Illustration by Pauline Baynes

A secondary question is “What was it like for them to be kings and queens there?” — and though some misguided marketers want to place The Horse and His Boy second in the series for this reason, the question is much better answered by the second book published, Prince Caspian, which neatly combines the two concerns. On their way to boarding school, a year after the events (in our world) of LWW, the four Pevensie children are dragged back by magic to what is at first an unfamiliar landscape. Soon they recognize it as Narnia, but hundreds of years after the time they first visited, and become involved in placing a rightful king upon the throne once again.

When they arrive, they are grubby schoolchildren prone to quarreling and sulking, but gradually the atmosphere of Narnia recalls to them their kingly and queenly natures, through which they once wisely commanded and communed with the elemental spirits of the land. Courage and insight fill them, although not all at once. Their more mundane selves are still the basis for this adventure, and they keep breaking through, and sometimes interfering.

This is typified when Lucy sees Aslan (it’s a return for him as well as for the children), and the others don’t. They have to decide whether to believe her and follow what she says are Aslan’s instructions. Susan is the most reluctant, although later she says she really did believe Lucy. However, some part of her was resistant, and this causes a setback for the group, until events prove Lucy was right.

This might seem an unfair and arbitrary test for Aslan to make upon the children. Why not reveal himself to all of them right away? I think it has less to do with Aslan’s will, and more to do with the state of mind of the children and their gradual re-integration into their Narnian selves. Lucy, the youngest, who significantly has never yet been away to school, is still most open to wonder and to seeing with the heart. As we grow up, we lose this ability — but it can be recovered. Faith is not a groundless belief in things unseen, but perseverance in trusting a reality that was once experienced but is now obscured or hidden. Lucy never loses her faith, while the others, like most of us, falter and struggle with it at times. This is a natural human quality and not an insoluble failure; we are challenged to find the right path out of ourselves, not to be always led and commanded from outside, and this is harder for some than for others. This struggle forms the inner counterpart to the outer battles and conflicts that also take place in the story.

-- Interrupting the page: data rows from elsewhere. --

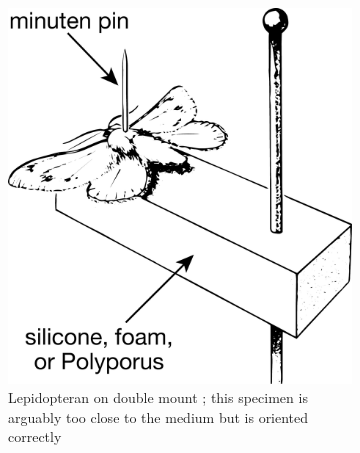 \begin{figure}[ht!]
\begin{subfigure}[ht!]{0.36\textwidth}
        \includegraphics[width=\textwidth]{sections/img/specimenPreps/doublemountMoth}
        \caption{Lepidopteran on double mount \citep[adapted from][Fig. 18D]{USDAmanual1986}; this specimen is arguably too close to the medium but is oriented correctly}
        \label{fig:mothmount}
    \end{subfigure}
    \caption{}\label{fig:doublemount}
\end{figure}

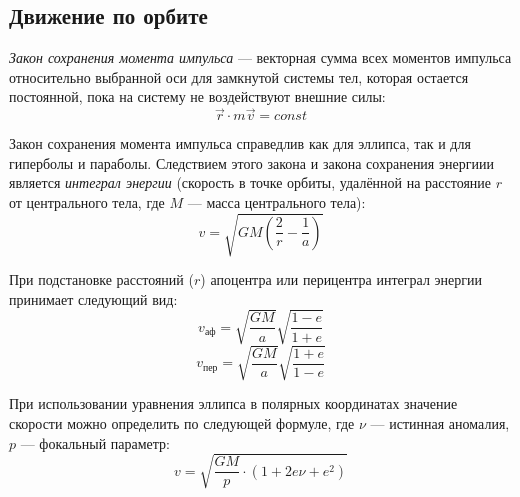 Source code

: \subsection{Движение по орбите}

\textit{Закон сохранения момента импульса} ---  векторная сумма всех моментов 
импульса относительно выбранной оси для замкнутой системы тел, которая остается 
постоянной, пока на систему не воздействуют внешние силы:
\begin{equation}
\vec{r} \cdot m\vec{v}=const  
\end{equation}

Закон сохранения момента импульса справедлив как для эллипса, так и для 
гиперболы и параболы. Следствием этого закона и закона сохранения энергиии 
является        \textit{ интеграл энергии} (скорость в точке орбиты, удалённой 
на расстояние $r$ от центрального тела, где $M$ --- масса центрального тела):
\begin{equation}v=\sqrt{GM\left(\frac2r - \frac1a\right)}
\end{equation}

При подстановке расстояний ($r$) апоцентра или перицентра интеграл энергии 
принимает следующий вид:
\begin{equation}v_{\text{аф}}=\sqrt{\frac{GM}{a}} \sqrt{\frac{1-e}{1+e}}
\end{equation}
\begin{equation}v_{\text{пер}}=\sqrt{\frac{GM}{a}}\sqrt{\frac{1+e}{1-e}}
\end{equation}

При использовании уравнения эллипса в полярных координатах значение скорости 
можно определить по следующей формуле, где $\nu$ --- истинная аномалия, $p$ --- 
фокальный параметр:
\begin{equation}v=\sqrt{\frac{GM}{p}\cdot(1+2e\nu+e^2)}
\end{equation}

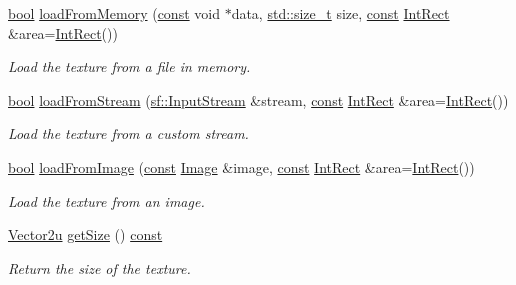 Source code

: \begin{DoxyCompactItemize}
\hyperlink{term__entry_8h_a002004ba5d663f149f6c38064926abac}{bool} \hyperlink{classsf_1_1_texture_a2c4adb19dd4cbee0a588eeb85e52a249}{load\-From\-Memory} (\hyperlink{term__entry_8h_a57bd63ce7f9a353488880e3de6692d5a}{const} void $\ast$data, \hyperlink{nc__alloc_8h_a7b60c5629e55e8ec87a4547dd4abced4}{std\-::size\-\_\-t} size, \hyperlink{term__entry_8h_a57bd63ce7f9a353488880e3de6692d5a}{const} \hyperlink{namespacesf_a1b1279ab06950b96686cffaacb72fed5}{Int\-Rect} \&area=\hyperlink{namespacesf_a1b1279ab06950b96686cffaacb72fed5}{Int\-Rect}())
\begin{DoxyCompactList}\small\item\em Load the texture from a file in memory. \end{DoxyCompactList}\item 
\hyperlink{term__entry_8h_a002004ba5d663f149f6c38064926abac}{bool} \hyperlink{classsf_1_1_texture_a6803a13465a7113a8964d1081841886d}{load\-From\-Stream} (\hyperlink{classsf_1_1_input_stream}{sf\-::\-Input\-Stream} \&stream, \hyperlink{term__entry_8h_a57bd63ce7f9a353488880e3de6692d5a}{const} \hyperlink{namespacesf_a1b1279ab06950b96686cffaacb72fed5}{Int\-Rect} \&area=\hyperlink{namespacesf_a1b1279ab06950b96686cffaacb72fed5}{Int\-Rect}())
\begin{DoxyCompactList}\small\item\em Load the texture from a custom stream. \end{DoxyCompactList}\item 
\hyperlink{term__entry_8h_a002004ba5d663f149f6c38064926abac}{bool} \hyperlink{classsf_1_1_texture_abec4567ad9856a3596dc74803f26fba2}{load\-From\-Image} (\hyperlink{term__entry_8h_a57bd63ce7f9a353488880e3de6692d5a}{const} \hyperlink{classsf_1_1_image}{Image} \&image, \hyperlink{term__entry_8h_a57bd63ce7f9a353488880e3de6692d5a}{const} \hyperlink{namespacesf_a1b1279ab06950b96686cffaacb72fed5}{Int\-Rect} \&area=\hyperlink{namespacesf_a1b1279ab06950b96686cffaacb72fed5}{Int\-Rect}())
\begin{DoxyCompactList}\small\item\em Load the texture from an image. \end{DoxyCompactList}\item 
\hyperlink{namespacesf_a41039649eb65ea7646e2b97cfe124b4f}{Vector2u} \hyperlink{classsf_1_1_texture_a0f370acd8f41c8b97a6959389c521c2c}{get\-Size} () \hyperlink{term__entry_8h_a57bd63ce7f9a353488880e3de6692d5a}{const} 
\begin{DoxyCompactList}\small\item\em Return the size of the texture. \end{DoxyCompactList}\item 

\end{DoxyCompactItemize}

The other characters in PC have the added challenge that they did not consciously experience the old Narnia and have never met Aslan. Some, like the dwarf Trumpkin, scoff at the old stories and yet, when they come to life before their eyes, gladly accept and join forces with them. Others, like the badger Trufflehunter, have an instinctive sense for the truth in things they have not personally seen, but can grasp as an ideal all the same. Still other characters have lost all sense for anything other than their own greedy impulses and selfish desires, or would turn away from the good that seems ineffective and absent from the world, and align with the evil that appears to be more powerful.

Frontispiece by Pauline Baynes

The placement of a true prince upon the throne has little to do with bloodline (Caspian comes of a race of pirates, after all), and everything to do with his inner nobility, his faithful vision which can bring a new world to birth out of the ruins of the old. Prince Caspian is a first draft of the “second coming” motif that would be more fully developed in The Last Battle. Less apocalyptic than the later book, more buoyant and hopeful, it ends with the resurgence of nature rather than its destruction. Even the pagan gods of ecstasy and plenty make an appearance, and though their more frightening and dark aspects are suppressed, as they must be in a book for children, their wildness and intemperate joy are celebrated; these provide the counterforce we need to throw off the numbing chains of so-called civilization.

This is my own favorite thread of the story. I love the scene in which Lucy imagines the trees as the living spirits she once knew, though now fallen into a deep sleep; the ride of the girls and Aslan to shake up a town that has become far too dull and conventional; and the banquet for which nourishment is provided through a magical dance. But there are also exciting battles, lots of survival tips (don’t eat carnivorous bears!), a touch of political satire, wonderfully characterized talking animals, and an ending that promises more adventures in Narnia. What’s not to like?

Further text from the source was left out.